Michael Dell has raised his offer to take Dell private by $0.10 per share, to about $24.7 billion, after the company was forced to delay a vote because stockholders seemed inclined to reject the bid.
The new bid of $13.75 per share from Michael Dell and Silver Lake Partners prompted the company to adjourn the special stockholder meeting for a second time while a special committee of the board of directors evaluates the new bid. The meeting will be reconvened at 9 a.m. Central Time on August 2, the special committee said Wednesday.
However, the new bid comes with strings attached: The company must modify the voting requirements for its acceptance, Denali Holding, the acquisition vehicle Michael Dell and Silver Lake are using for their bid, wrote in a letter to the board’s special committee.
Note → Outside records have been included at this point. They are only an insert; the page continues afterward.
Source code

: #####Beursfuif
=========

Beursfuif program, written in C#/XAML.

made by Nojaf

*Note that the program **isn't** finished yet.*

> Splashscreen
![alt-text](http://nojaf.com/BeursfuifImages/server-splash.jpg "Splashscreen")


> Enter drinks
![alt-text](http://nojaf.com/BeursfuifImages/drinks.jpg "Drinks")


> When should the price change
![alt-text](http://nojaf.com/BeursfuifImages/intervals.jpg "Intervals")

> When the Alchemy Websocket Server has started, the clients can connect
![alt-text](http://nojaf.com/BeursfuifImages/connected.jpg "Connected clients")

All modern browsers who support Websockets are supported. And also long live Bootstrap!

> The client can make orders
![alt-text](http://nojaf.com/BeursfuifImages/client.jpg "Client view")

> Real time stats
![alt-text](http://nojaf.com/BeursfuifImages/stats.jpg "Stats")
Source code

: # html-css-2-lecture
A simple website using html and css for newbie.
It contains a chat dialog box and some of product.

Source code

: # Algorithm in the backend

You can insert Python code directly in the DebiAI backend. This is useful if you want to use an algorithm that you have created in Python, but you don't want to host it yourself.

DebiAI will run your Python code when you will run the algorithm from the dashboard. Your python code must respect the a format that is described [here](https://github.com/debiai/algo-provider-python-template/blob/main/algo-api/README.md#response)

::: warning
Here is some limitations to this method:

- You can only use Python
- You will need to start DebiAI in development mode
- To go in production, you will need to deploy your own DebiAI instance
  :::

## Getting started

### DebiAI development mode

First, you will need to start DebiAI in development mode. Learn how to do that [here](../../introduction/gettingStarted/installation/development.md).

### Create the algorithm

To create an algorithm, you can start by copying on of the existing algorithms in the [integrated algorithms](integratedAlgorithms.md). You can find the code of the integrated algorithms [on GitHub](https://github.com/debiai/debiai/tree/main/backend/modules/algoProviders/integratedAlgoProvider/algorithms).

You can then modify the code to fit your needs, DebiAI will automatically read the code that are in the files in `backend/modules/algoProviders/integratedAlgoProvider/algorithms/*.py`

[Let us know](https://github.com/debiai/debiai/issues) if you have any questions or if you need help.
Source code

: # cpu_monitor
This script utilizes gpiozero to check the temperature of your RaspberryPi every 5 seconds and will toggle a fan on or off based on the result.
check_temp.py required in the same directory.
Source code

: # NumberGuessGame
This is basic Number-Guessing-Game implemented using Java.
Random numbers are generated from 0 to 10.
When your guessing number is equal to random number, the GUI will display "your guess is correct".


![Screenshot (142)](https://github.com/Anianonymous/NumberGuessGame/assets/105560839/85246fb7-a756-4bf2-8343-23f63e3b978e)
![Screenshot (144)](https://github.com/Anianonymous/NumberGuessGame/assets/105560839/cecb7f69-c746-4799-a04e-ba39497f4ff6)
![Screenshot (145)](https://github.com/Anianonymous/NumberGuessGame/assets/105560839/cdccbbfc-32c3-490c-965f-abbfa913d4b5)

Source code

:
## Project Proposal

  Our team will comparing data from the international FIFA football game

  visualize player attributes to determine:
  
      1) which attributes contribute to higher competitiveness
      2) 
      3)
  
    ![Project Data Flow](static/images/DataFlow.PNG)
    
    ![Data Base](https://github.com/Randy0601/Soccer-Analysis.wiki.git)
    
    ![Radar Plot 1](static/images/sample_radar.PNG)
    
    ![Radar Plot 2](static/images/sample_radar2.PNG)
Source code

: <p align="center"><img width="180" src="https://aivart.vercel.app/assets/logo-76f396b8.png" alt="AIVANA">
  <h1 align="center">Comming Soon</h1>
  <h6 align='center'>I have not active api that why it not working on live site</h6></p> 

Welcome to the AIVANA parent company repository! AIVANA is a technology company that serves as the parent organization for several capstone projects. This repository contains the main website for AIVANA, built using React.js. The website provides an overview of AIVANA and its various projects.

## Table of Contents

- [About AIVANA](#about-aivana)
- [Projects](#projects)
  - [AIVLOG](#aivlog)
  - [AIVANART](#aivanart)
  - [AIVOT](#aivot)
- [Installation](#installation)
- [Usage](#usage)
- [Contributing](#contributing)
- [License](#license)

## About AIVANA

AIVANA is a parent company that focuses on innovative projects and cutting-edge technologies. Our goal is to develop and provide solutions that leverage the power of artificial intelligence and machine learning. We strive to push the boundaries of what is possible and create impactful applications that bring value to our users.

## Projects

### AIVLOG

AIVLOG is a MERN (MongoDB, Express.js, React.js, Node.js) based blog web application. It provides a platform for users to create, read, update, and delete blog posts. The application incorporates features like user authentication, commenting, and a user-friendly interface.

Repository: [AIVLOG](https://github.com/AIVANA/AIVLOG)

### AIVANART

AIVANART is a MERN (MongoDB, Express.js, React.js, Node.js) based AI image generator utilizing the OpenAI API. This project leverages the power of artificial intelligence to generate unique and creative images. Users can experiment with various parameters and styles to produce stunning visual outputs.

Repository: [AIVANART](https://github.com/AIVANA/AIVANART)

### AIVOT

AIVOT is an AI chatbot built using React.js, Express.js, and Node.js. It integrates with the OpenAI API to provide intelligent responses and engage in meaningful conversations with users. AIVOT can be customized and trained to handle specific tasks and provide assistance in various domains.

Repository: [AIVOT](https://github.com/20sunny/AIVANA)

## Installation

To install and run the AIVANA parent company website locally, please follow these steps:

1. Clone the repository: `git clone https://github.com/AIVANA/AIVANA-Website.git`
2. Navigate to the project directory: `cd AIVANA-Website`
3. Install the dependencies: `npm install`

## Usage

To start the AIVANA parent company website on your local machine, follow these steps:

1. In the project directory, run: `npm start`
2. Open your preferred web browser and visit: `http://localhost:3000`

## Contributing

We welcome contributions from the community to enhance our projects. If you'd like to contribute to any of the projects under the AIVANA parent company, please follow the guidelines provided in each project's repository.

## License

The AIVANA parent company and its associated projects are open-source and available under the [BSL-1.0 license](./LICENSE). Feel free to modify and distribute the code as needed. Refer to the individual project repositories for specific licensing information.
Denali wants to modify the merger agreement to require the approval of “a majority of the outstanding shares held by the unaffiliated stockholders that are present in person or by proxy and voting for or against approval of the merger agreement at the stockholder meeting.”
The existing merger agreement counts shares not voted, or abstentions, as votes against the proposal
The bidders gave Dell until 6 p.m. Eastern Time Wednesday to accept the proposal.
Stockholders were due to vote on Michael Dell’s original bid, first made in February, on July 18, but the board adjourned that meeting, postponing it to this Wednesday, after it appeared that many stockholders were against the proposal.
One person who will not be happy about the new adjournment is activitist investor Carl Icahn, who backs a rival proposal to recapitalize the firm.
On Tuesday Icahn wrote an open letter to stockholders calling for an end to the delays, saying: “We think that—after six months—the time for soliciting is over. It’s time to vote. Do not move election day again. This is not a banana republic.”